PKK'nın da FETÖ'nün de üstüne basılmış böcek gibi debelendiğini ifade eden Bakan Soylu, "DHKP-C'de üst düzey yönetici kadrosunda hemen hemen kimse kalmadı. DEAŞ'a karşı teyakkuzumuz hala sürüyor. Birileri ısrarla sulandırmaya çalışıyor, yumuşatmaya çalışıyor ama sadece bu yıl FETÖ'ye dönük 9 bin 903 operasyon yaptık. 15 Temmuz'un hesabını misliyle soruyoruz" dedi.

“Türkiye bugün düzensiz göçle mücadele etmektedir” 

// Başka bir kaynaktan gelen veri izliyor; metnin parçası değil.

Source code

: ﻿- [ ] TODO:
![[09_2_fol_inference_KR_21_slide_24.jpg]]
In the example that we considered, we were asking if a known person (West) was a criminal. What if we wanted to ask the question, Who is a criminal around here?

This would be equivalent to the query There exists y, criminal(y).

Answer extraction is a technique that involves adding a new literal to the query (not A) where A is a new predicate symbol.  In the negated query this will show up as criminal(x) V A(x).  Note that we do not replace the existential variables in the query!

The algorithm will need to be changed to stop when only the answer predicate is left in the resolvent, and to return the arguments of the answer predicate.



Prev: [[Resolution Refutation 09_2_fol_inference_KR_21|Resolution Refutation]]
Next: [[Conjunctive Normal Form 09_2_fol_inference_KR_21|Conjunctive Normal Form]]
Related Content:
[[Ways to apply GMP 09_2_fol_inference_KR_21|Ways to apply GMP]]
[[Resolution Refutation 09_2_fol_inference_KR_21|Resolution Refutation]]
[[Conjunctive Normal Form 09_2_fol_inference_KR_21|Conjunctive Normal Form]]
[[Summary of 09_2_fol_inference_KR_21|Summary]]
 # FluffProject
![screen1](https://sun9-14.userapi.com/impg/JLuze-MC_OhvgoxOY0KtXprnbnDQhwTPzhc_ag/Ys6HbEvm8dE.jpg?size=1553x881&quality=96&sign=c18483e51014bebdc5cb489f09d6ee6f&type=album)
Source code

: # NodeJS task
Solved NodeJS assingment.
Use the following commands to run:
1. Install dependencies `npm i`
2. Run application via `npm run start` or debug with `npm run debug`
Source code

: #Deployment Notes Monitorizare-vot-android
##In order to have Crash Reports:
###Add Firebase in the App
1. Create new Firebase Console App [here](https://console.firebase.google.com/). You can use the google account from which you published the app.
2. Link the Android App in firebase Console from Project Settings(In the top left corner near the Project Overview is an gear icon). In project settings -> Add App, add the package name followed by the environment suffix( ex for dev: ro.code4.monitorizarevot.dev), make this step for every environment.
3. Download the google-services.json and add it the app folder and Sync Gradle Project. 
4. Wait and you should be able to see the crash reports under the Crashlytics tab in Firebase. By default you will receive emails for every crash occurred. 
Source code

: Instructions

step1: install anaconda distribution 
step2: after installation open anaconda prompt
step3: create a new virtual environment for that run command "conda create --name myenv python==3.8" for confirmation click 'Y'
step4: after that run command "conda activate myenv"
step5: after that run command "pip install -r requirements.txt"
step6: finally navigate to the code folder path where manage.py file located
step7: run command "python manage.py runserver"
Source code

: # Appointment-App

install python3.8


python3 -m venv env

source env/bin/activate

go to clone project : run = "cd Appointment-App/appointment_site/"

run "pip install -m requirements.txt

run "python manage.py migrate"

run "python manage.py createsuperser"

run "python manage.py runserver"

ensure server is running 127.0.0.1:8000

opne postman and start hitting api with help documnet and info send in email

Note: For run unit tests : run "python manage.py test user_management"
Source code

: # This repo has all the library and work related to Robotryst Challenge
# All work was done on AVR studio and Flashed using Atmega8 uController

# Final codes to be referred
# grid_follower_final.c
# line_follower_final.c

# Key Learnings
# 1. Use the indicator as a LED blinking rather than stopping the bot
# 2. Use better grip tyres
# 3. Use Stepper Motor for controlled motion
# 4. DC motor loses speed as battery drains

15 Temmuz'dan çıkarılan derslerle hem Türkiye'nin yönetim yapısında büyük bir değişime gittiklerine hem de İçişleri Bakanlığının yapısında, kolluk birimlerinin etkinliğini ve koordinasyonunu artıracak önemli değişikliklere imza attıklarına değinen Bakan Soylu, "Türkiye bugün küresel uyuşturucu ticaretiyle mücadele etmektedir. Türkiye bugün terörle mücadele etmektedir. Türkiye bugün düzensiz göçle mücadele etmektedir. Aynı zamanda kitlesel göçü yönetmekte, Orta Doğu'ya barış ve huzur gelmesi için her çabayı ortaya koymakta ve bir yandan da doğu Akdeniz'deki haklarını müdafaa etmektedir. Şunu herkesin bilmesini isterim, 15 Temmuz, sadece Türkiye'ye ve Türkiye'nin istikrarına karşı yapılmış bir iş değildir. 15 Temmuz, dünyada zulmün iktidarının devamı için Orta Doğu'da kimsenin yüzünün gülmemesi, kimsenin umudu olmaması için yapılmış bir iştir. İşte o gece bu gazi mekanda şehit olan, gazi olan kardeşlerimiz, böyle bir meseleye vaziyet etmiştir. Onlar için edilen dualar sadece Türkçe değildir. Onlar için dökülen gözyaşı, sadece bu ülkenin içinden, akrabalarından tanıdıklarından dökülüyor değildir." diye konuştu.

“Biz onların bıraktığı emaneti asla unutamayız" 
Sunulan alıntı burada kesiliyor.